A two-decade-long career is impressive for any band, but that’s even more the case with those bands who dare to push the envelope—Ireland’s God Is an Astronaut among them. Ghost Tapes #10 is, as its title suggests, the four-piece’s tenth full-length, but it’s not, as its title also suggests, just another part of an ongoing series. On the contrary, like the nine that preceded it, this record strives ambitiously to create not just something new, but something that perhaps hasn’t been heard before. As such, its seven songs are the sound of a band burrowing deep into the heart of the genre, ripping it apart and reviving it at the same time.

While there are moments of transcendental beauty here—in the delicate, tentative beginnings of “Burial,” in the yearning of “Barren Trees,” in the timid, somnambulant sway of closer “Luminous Waves”—Ghost Tapes #10 is, on the whole, an abrasive and confrontational album. Judge opener “Adrift” by its title and you may envisage a gentle calm—islands in the background, the sun beating down, people playing on a summer beach without a care in the world—but it’s more akin to a violent storm, a tempest whipping men, women, and children up into the air without discrimination, breaking bones before the bodies wash gently back ashore.
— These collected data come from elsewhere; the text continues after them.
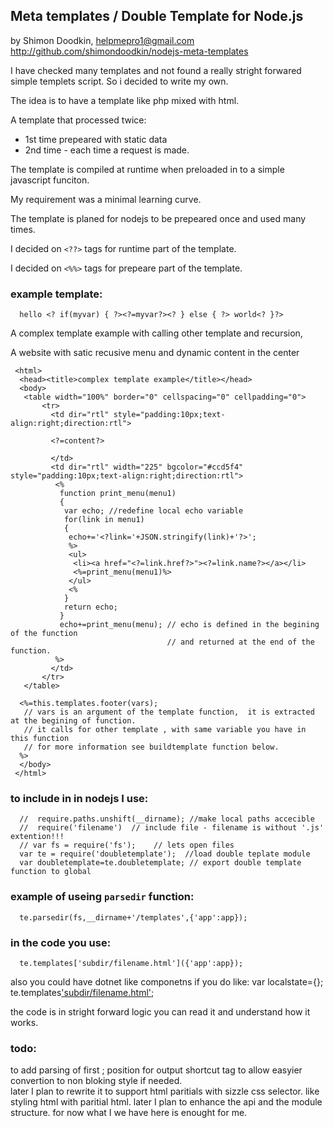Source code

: ## Meta templates / Double Template for Node.js
 by Shimon Doodkin, helpmepro1@gmail.com http://github.com/shimondoodkin/nodejs-meta-templates
 
 I have checked many templates and not found a really stright forwared simple templets script.
 So i decided to write my own.
 
The idea is to have a template like php mixed with html.

A template that processed twice: 

* 1st time prepeared with static data 
* 2nd time - each time a request is made.

 The template is compiled at runtime when preloaded in to a simple javascript funciton. 

 My requirement was a minimal learning curve.

 The template is planed for nodejs to be prepeared once and used many times.

 I decided on `<??>` tags for runtime part of the template.

 I decided on `<%%>` tags for prepeare part of the template.

### example template:
      hello <? if(myvar) { ?><?=myvar?><? } else { ?> world<? }?>

 A complex template example with calling other template and recursion,

 A website with satic recusive menu and dynamic content in the center

     <html>
      <head><title>complex template example</title></head>
      <body>
       <table width="100%" border="0" cellspacing="0" cellpadding="0">
           <tr>
             <td dir="rtl" style="padding:10px;text-align:right;direction:rtl">
             
             <?=content?>
             
             </td>
             <td dir="rtl" width="225" bgcolor="#ccd5f4" style="padding:10px;text-align:right;direction:rtl">
              <%
               function print_menu(menu1)
               {
                var echo; //redefine local echo variable
                for(link in menu1)
                {
                 echo+='<?link='+JSON.stringify(link)+'?>';
                 %>
                 <ul>
                  <li><a href="<?=link.href?>"><?=link.name?></a></li>
                  <%=print_menu(menu1)%>
                 </ul>
                 <%
                }
                return echo;
               }
               echo+=print_menu(menu); // echo is defined in the begining of the function 
                                       // and returned at the end of the function. 
              %>
             </td>
           </tr>
       </table>

      <%=this.templates.footer(vars); 
       // vars is an argument of the template function,  it is extracted at the begining of function.
       // it calls for other template , with same variable you have in this function
       // for more information see buildtemplate function below.
      %>
      </body>
     </html>



### to include in in nodejs I use:
      //  require.paths.unshift(__dirname); //make local paths accecible
      //  require('filename')  // include file - filename is without '.js' extention!!!
      // var fs = require('fs');    // lets open files
      var te = require('doubletemplate');  //load double teplate module
      var doubletemplate=te.doubletemplate; // export double template function to global

### example of useing `parsedir` function:
      te.parsedir(fs,__dirname+'/templates',{'app':app});

### in the code you use:
      te.templates['subdir/filename.html']({'app':app});
also you could have dotnet like componetns if you do like:
      var localstate={};
      te.templates['subdir/filename.html']({'app':app,'localstate':localstate});

the code is in stright forward logic you can read it and understand how it works.



### todo:
to add parsing of first ; position for output shortcut tag to allow easyier convertion to non bloking style if needed.  
later I plan to rewrite it to support html paritials with sizzle css selector. like styling html with paritial html.
later I plan to enhance the api and the module structure.
for now what I we have here is enought for me.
And while “In Flux” begins in an almost calming fashion—albeit with the air of tragedy still hanging in the air—it soon morphs into a ferocious pulse of scorching guitars that sound like whatever kind of modern Armageddon is lying in wait. 

While post-rock can lean toward self-indulgence when it comes to both song length and structure, neither fault lines appear here. Indeed, at nearly seven minutes, “Adrift” is the album’s longest track, while “Luminous Waves” doesn’t even hit four. Yet in all of these songs there’s a lifetime of experience, of pain, of sorrow, of existence. That a band could summon this much emotional and musical intensity is impressive enough. That God Is an Astronaut are still doing it twenty years on makes Ghost Tapes #10 remarkable.